Alison Atkinson-Phillips is a social and cultural historian currently working as an associate researcher at the Newcastle University Oral History Unit & Collective (UK). This paper was developed with the support of a Postdoctoral Transition Research Fellowship at the Australian Centre for Public History, University of Technology, Sydney. Alison’s PhD thesis was a study of Australian public memorials that commemorate lived experiences of loss and trauma.
Volume 38, May 2018
In January 1996, a young, lesbian woman named Mary was verbally abused and physically and sexually assaulted in a laneway in Surry Hills, an inner suburb of Sydney. The homophobic hate crime became the catalyst for a place-based art project that reclaimed the laneway for Sydney’s LGBTIQ community. Just over a decade later, the original commemoration was replaced by a high profile public artwork. This paper offers a comparison of these two place-based commemorations.
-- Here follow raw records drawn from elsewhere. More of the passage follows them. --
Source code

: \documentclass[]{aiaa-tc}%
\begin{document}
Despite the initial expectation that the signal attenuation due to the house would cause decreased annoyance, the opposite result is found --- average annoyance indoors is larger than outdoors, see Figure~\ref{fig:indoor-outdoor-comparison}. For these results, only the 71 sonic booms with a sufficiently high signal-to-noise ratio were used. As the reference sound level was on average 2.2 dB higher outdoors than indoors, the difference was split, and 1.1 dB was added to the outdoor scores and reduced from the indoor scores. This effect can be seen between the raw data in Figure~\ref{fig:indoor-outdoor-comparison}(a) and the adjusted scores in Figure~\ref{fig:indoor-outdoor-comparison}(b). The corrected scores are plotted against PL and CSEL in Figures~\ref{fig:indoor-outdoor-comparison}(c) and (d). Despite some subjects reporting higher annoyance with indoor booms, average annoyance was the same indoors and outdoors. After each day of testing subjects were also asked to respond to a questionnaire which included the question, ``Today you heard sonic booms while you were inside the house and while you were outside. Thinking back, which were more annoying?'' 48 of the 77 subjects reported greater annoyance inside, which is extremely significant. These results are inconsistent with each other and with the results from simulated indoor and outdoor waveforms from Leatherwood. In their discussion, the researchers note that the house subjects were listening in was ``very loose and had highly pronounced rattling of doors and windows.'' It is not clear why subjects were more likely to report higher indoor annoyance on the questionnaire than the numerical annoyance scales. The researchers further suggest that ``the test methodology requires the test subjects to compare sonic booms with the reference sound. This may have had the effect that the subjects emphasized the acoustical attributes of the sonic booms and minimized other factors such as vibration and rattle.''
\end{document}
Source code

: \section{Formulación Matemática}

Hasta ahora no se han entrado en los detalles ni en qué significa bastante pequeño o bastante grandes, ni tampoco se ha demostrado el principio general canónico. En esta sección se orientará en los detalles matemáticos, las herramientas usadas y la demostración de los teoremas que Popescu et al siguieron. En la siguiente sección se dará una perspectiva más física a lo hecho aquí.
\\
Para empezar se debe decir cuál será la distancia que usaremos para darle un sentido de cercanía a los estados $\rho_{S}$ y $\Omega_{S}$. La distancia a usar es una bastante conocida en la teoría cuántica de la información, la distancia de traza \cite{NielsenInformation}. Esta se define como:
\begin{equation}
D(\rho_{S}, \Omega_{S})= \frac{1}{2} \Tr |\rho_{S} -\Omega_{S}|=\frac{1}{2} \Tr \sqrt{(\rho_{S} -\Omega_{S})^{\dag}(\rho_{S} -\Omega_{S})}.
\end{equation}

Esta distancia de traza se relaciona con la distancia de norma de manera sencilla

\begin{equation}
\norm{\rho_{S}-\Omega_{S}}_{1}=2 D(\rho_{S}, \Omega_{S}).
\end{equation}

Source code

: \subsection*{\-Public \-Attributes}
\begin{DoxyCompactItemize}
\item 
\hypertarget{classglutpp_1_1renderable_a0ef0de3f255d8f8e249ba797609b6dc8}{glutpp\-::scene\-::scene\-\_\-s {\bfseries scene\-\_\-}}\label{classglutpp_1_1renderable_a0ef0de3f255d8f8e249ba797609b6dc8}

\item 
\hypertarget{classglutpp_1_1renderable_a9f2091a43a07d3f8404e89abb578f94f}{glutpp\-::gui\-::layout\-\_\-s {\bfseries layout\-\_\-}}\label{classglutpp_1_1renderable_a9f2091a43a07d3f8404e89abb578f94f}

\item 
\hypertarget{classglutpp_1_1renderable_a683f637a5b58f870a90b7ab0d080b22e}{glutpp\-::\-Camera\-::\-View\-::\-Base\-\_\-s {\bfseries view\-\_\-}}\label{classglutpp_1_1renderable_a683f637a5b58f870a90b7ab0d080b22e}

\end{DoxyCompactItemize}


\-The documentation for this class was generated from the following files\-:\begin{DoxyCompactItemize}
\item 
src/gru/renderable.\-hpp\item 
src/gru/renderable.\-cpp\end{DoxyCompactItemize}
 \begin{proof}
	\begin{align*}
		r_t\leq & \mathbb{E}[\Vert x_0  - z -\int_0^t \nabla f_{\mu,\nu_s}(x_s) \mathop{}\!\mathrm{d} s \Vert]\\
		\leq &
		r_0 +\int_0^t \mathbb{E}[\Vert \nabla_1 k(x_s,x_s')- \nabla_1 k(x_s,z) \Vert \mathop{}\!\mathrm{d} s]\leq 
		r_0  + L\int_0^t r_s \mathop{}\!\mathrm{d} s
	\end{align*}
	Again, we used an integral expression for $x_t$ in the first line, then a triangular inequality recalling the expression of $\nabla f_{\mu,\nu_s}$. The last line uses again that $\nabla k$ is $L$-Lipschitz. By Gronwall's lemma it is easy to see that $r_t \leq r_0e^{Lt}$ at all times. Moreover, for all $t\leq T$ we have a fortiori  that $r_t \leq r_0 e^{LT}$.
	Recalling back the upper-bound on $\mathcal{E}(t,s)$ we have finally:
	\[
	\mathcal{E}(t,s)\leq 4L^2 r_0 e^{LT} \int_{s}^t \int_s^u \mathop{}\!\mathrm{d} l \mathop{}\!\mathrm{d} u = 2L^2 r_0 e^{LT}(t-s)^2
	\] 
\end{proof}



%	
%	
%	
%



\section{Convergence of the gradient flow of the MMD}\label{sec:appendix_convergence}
Although only a relatively short period separates them, the social context is radically different, as is the response to the hate crime. Whereas the first Mary’s Place artwork focused on the LGBTIQ experience of violence, the 2010 commemoration emphasized Mary’s femaleness. By exploring the similarities and differences of the two responses, this paper explores changes over time in social responses to LGBTIQ people, and the power of language in responses to violence.